The data:

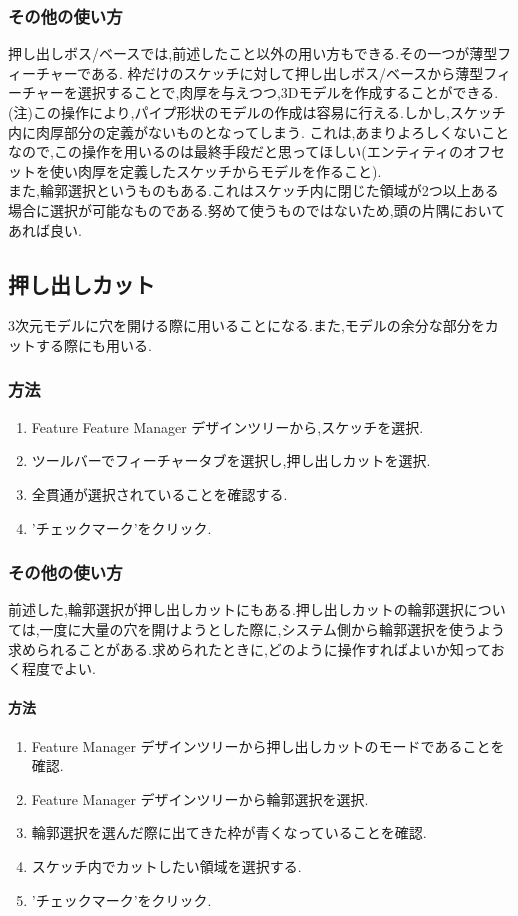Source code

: \documentclass[a4paper,11pt]{jsarticle}
\begin{document}
\subsubsection{その他の使い方}
押し出しボス/ベースでは,前述したこと以外の用い方もできる.その一つが薄型フィーチャーである.
枠だけのスケッチに対して押し出しボス/ベースから薄型フィーチャーを選択することで,肉厚を与えつつ,3Dモデルを作成することができる.\\
(注)この操作により,パイプ形状のモデルの作成は容易に行える.しかし,スケッチ内に肉厚部分の定義がないものとなってしまう.
これは,あまりよろしくないことなので,この操作を用いるのは最終手段だと思ってほしい(エンティティのオフセットを使い肉厚を定義したスケッチからモデルを作ること).\\
また,輪郭選択というものもある.これはスケッチ内に閉じた領域が2つ以上ある場合に選択が可能なものである.努めて使うものではないため,頭の片隅においてあれば良い.
\subsection{押し出しカット}
3次元モデルに穴を開ける際に用いることになる.また,モデルの余分な部分をカットする際にも用いる.
\subsubsection{方法}
\begin{enumerate}
 \item Feature Feature Manager デザインツリーから,スケッチを選択.
 \item ツールバーでフィーチャータブを選択し,押し出しカットを選択.
 \item 全貫通が選択されていることを確認する.
 \item 'チェックマーク'をクリック.
\end{enumerate}
\subsubsection{その他の使い方}
前述した,輪郭選択が押し出しカットにもある.押し出しカットの輪郭選択については,一度に大量の穴を開けようとした際に,システム側から輪郭選択を使うよう求められることがある.求められたときに,どのように操作すればよいか知っておく程度でよい.
\paragraph{方法}
\begin{enumerate}
 \item Feature Manager デザインツリーから押し出しカットのモードであることを確認.
 \item Feature Manager デザインツリーから輪郭選択を選択.
 \item 輪郭選択を選んだ際に出てきた枠が青くなっていることを確認.
 \item スケッチ内でカットしたい領域を選択する.
 \item 'チェックマーク'をクリック.
\end{enumerate}
\end{document}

The task: Could you return the entire listing above verbatim while dropping each picture?

Output:
Source code

: \documentclass[a4paper,11pt]{jsarticle}
\begin{document}
\subsubsection{その他の使い方}
押し出しボス/ベースでは,前述したこと以外の用い方もできる.その一つが薄型フィーチャーである.
枠だけのスケッチに対して押し出しボス/ベースから薄型フィーチャーを選択することで,肉厚を与えつつ,3Dモデルを作成することができる.\\
(注)この操作により,パイプ形状のモデルの作成は容易に行える.しかし,スケッチ内に肉厚部分の定義がないものとなってしまう.
これは,あまりよろしくないことなので,この操作を用いるのは最終手段だと思ってほしい(エンティティのオフセットを使い肉厚を定義したスケッチからモデルを作ること).\\
また,輪郭選択というものもある.これはスケッチ内に閉じた領域が2つ以上ある場合に選択が可能なものである.努めて使うものではないため,頭の片隅においてあれば良い.
\subsection{押し出しカット}
3次元モデルに穴を開ける際に用いることになる.また,モデルの余分な部分をカットする際にも用いる.
\subsubsection{方法}
\begin{enumerate}
 \item Feature Feature Manager デザインツリーから,スケッチを選択.
 \item ツールバーでフィーチャータブを選択し,押し出しカットを選択.
 \item 全貫通が選択されていることを確認する.
 \item 'チェックマーク'をクリック.
\end{enumerate}
\subsubsection{その他の使い方}
前述した,輪郭選択が押し出しカットにもある.押し出しカットの輪郭選択については,一度に大量の穴を開けようとした際に,システム側から輪郭選択を使うよう求められることがある.求められたときに,どのように操作すればよいか知っておく程度でよい.
\paragraph{方法}
\begin{enumerate}
 \item Feature Manager デザインツリーから押し出しカットのモードであることを確認.
 \item Feature Manager デザインツリーから輪郭選択を選択.
 \item 輪郭選択を選んだ際に出てきた枠が青くなっていることを確認.
 \item スケッチ内でカットしたい領域を選択する.
 \item 'チェックマーク'をクリック.
\end{enumerate}
\end{document}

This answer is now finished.